Sometimes, a misstatement in financial statements could be trivial but if the misstatement was a result of fraud, then it becomes material due to this qualitative factor. 

When performing an audit, auditors need to understand the operations of a company in order to make the best professional judgment in relation to materiality.

Some accounts might be at higher risk than others and the auditors are able to set specific materiality thresholds to specific accounts. Examples of higher risk accounts are related party transactions, management’s compensation, accounts where there are high management estimates. 
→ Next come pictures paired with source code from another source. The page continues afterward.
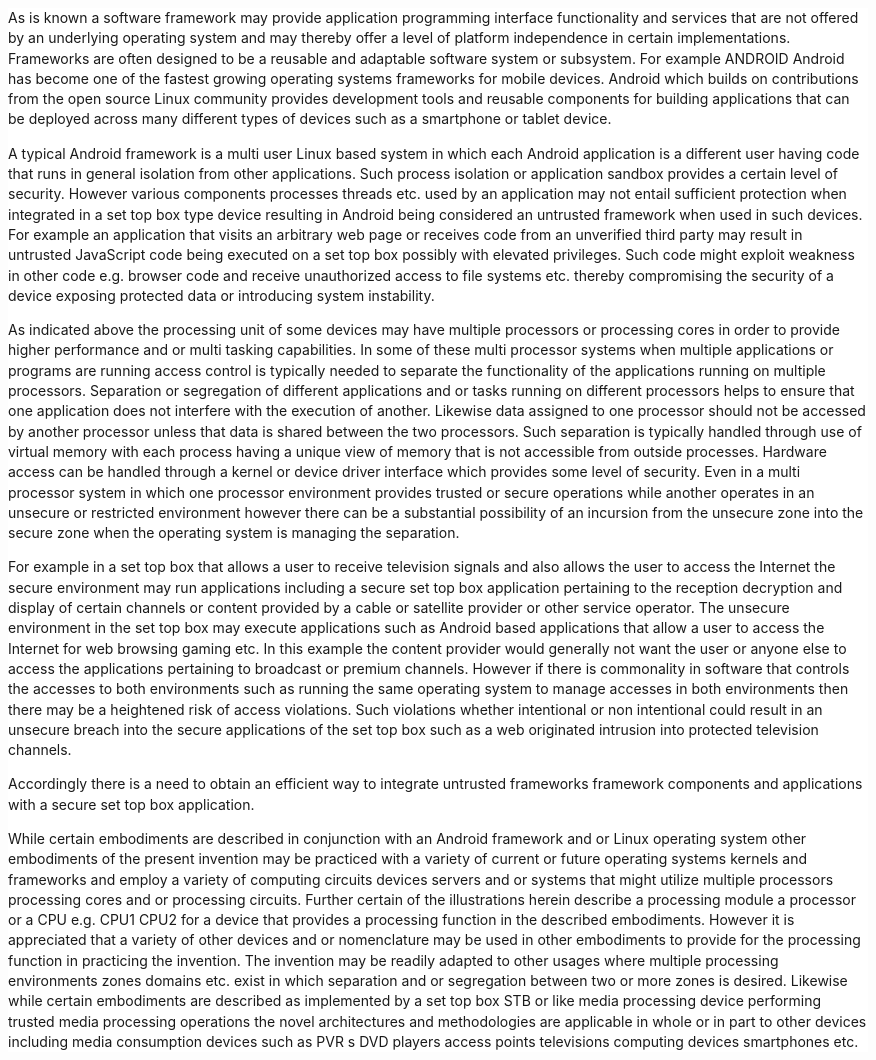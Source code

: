 As is known a software framework may provide application programming interface functionality and services that are not offered by an underlying operating system and may thereby offer a level of platform independence in certain implementations. Frameworks are often designed to be a reusable and adaptable software system or subsystem. For example ANDROID Android has become one of the fastest growing operating systems frameworks for mobile devices. Android which builds on contributions from the open source Linux community provides development tools and reusable components for building applications that can be deployed across many different types of devices such as a smartphone or tablet device.

A typical Android framework is a multi user Linux based system in which each Android application is a different user having code that runs in general isolation from other applications. Such process isolation or application sandbox provides a certain level of security. However various components processes threads etc. used by an application may not entail sufficient protection when integrated in a set top box type device resulting in Android being considered an untrusted framework when used in such devices. For example an application that visits an arbitrary web page or receives code from an unverified third party may result in untrusted JavaScript code being executed on a set top box possibly with elevated privileges. Such code might exploit weakness in other code e.g. browser code and receive unauthorized access to file systems etc. thereby compromising the security of a device exposing protected data or introducing system instability.

As indicated above the processing unit of some devices may have multiple processors or processing cores in order to provide higher performance and or multi tasking capabilities. In some of these multi processor systems when multiple applications or programs are running access control is typically needed to separate the functionality of the applications running on multiple processors. Separation or segregation of different applications and or tasks running on different processors helps to ensure that one application does not interfere with the execution of another. Likewise data assigned to one processor should not be accessed by another processor unless that data is shared between the two processors. Such separation is typically handled through use of virtual memory with each process having a unique view of memory that is not accessible from outside processes. Hardware access can be handled through a kernel or device driver interface which provides some level of security. Even in a multi processor system in which one processor environment provides trusted or secure operations while another operates in an unsecure or restricted environment however there can be a substantial possibility of an incursion from the unsecure zone into the secure zone when the operating system is managing the separation.

For example in a set top box that allows a user to receive television signals and also allows the user to access the Internet the secure environment may run applications including a secure set top box application pertaining to the reception decryption and display of certain channels or content provided by a cable or satellite provider or other service operator. The unsecure environment in the set top box may execute applications such as Android based applications that allow a user to access the Internet for web browsing gaming etc. In this example the content provider would generally not want the user or anyone else to access the applications pertaining to broadcast or premium channels. However if there is commonality in software that controls the accesses to both environments such as running the same operating system to manage accesses in both environments then there may be a heightened risk of access violations. Such violations whether intentional or non intentional could result in an unsecure breach into the secure applications of the set top box such as a web originated intrusion into protected television channels.

Accordingly there is a need to obtain an efficient way to integrate untrusted frameworks framework components and applications with a secure set top box application.

While certain embodiments are described in conjunction with an Android framework and or Linux operating system other embodiments of the present invention may be practiced with a variety of current or future operating systems kernels and frameworks and employ a variety of computing circuits devices servers and or systems that might utilize multiple processors processing cores and or processing circuits. Further certain of the illustrations herein describe a processing module a processor or a CPU e.g. CPU1 CPU2 for a device that provides a processing function in the described embodiments. However it is appreciated that a variety of other devices and or nomenclature may be used in other embodiments to provide for the processing function in practicing the invention. The invention may be readily adapted to other usages where multiple processing environments zones domains etc. exist in which separation and or segregation between two or more zones is desired. Likewise while certain embodiments are described as implemented by a set top box STB or like media processing device performing trusted media processing operations the novel architectures and methodologies are applicable in whole or in part to other devices including media consumption devices such as PVR s DVD players access points televisions computing devices smartphones etc.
Recap on What is Materiality in Auditing

Materiality is the key to an audit. Here’s a summary of important concepts surrounding materiality:

  • It’s the basis used by auditors to obtain reasonable assurance that financial statements are free of material misstatements.
  • Information is considered material if it can alter the decision of users of financial statements.
  • Materiality is determined using professional judgment of the auditor but common methods of determining materiality are % of net pre-tax profit, % of revenue, % of assets and % of net assets.
  • Auditors take qualitative factors into consideration when determining materiality.

Final Thoughts on Materiality in Auditing

Understanding materiality is key in audit. There’s a high level of judgment used in determining materiality. Auditors always take quantitative and qualitative factors into consideration in order to ensure the best interest of the users of financial statements.

Even if you are not working in audit, having a general idea of how auditors opine on financial statements is helpful.